What to do. Scan the material for the word "displays", and copy each line where it shows up.

Provided data.
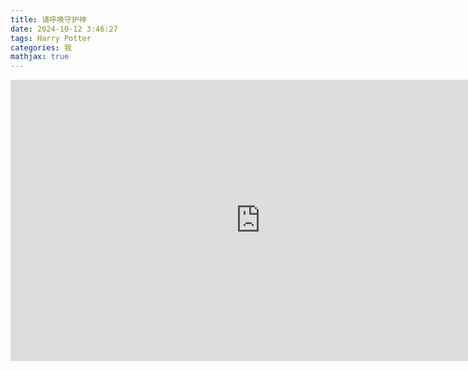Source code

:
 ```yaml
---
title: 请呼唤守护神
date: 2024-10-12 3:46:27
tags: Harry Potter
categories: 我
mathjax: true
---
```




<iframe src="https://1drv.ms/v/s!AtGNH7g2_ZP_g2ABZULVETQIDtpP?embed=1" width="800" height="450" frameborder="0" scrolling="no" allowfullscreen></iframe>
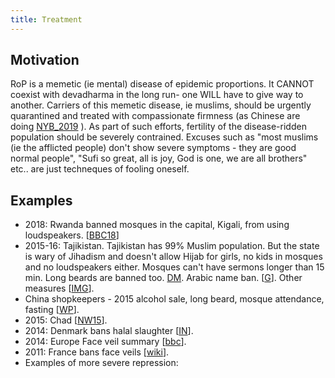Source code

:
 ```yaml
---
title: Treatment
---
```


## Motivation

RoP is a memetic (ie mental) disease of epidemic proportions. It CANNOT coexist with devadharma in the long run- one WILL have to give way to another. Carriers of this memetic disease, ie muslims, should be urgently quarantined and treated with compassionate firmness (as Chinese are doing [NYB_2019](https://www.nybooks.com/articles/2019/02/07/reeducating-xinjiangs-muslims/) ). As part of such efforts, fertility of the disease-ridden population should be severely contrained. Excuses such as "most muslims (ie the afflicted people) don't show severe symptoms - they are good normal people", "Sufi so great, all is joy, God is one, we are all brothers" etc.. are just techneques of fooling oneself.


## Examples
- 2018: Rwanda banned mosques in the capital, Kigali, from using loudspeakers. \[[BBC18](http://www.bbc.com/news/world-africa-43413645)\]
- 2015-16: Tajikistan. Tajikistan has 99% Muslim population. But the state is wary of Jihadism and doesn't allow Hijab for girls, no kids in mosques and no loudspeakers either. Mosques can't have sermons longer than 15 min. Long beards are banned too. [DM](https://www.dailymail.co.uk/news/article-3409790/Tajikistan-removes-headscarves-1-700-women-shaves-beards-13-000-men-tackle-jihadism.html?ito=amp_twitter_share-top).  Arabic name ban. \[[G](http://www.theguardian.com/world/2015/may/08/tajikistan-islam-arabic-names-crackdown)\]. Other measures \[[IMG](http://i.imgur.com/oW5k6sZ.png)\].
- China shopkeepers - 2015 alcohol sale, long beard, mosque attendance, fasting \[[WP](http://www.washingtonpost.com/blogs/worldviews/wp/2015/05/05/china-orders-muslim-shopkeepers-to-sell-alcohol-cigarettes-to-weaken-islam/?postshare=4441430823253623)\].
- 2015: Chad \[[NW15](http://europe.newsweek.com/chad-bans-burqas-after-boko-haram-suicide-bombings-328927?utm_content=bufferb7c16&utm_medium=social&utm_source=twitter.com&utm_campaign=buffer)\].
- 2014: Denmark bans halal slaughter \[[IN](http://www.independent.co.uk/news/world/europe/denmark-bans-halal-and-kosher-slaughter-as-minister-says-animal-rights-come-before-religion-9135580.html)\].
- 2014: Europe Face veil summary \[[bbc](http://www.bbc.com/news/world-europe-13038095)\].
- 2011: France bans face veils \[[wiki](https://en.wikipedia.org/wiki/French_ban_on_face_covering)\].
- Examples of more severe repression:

==

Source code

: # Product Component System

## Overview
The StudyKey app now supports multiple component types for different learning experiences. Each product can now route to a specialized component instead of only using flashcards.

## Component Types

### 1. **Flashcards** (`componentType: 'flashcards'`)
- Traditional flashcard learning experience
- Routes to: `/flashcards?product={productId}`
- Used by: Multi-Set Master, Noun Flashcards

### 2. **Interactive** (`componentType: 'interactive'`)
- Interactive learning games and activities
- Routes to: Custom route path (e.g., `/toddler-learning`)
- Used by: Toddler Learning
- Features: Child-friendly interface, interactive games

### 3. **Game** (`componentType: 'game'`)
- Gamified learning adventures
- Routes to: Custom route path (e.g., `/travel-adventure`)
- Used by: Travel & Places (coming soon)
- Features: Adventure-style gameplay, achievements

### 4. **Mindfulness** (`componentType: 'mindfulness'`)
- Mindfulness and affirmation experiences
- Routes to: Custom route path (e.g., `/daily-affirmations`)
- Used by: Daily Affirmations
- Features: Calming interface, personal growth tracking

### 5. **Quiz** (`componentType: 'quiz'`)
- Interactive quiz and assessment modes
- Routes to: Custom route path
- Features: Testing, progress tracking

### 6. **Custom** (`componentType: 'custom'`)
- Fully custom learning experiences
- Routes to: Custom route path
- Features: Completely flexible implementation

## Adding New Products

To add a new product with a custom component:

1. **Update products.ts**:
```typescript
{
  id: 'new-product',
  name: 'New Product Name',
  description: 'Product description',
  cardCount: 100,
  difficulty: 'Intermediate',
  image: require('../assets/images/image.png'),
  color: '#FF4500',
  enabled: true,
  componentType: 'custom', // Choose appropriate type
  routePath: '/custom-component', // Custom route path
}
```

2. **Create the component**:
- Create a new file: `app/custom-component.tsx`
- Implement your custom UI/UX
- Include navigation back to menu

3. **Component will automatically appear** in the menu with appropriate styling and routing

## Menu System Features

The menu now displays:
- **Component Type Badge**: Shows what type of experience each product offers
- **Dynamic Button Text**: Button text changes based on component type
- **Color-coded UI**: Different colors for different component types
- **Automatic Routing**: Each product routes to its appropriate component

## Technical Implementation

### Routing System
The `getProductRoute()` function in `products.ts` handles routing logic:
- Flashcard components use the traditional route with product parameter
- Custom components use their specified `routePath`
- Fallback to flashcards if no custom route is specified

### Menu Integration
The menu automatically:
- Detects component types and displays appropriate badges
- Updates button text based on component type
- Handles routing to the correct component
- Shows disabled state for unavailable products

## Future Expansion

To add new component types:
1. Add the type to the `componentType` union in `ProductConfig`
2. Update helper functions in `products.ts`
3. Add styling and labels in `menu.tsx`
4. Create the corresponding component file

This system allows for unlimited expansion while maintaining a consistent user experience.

* * *

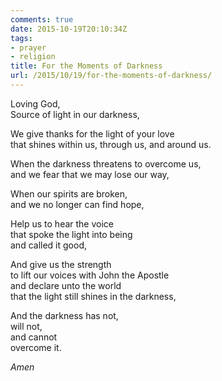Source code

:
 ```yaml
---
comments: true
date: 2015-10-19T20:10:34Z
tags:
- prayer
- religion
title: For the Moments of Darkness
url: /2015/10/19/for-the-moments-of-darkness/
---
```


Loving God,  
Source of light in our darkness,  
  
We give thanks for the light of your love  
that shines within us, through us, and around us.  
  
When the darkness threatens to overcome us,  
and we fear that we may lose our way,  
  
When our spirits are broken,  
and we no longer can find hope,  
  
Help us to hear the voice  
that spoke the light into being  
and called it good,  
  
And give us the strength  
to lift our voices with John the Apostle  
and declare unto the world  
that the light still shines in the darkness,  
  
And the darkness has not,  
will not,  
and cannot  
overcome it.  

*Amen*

Result of the task.
The menu now displays:
- Detects component types and displays appropriate badges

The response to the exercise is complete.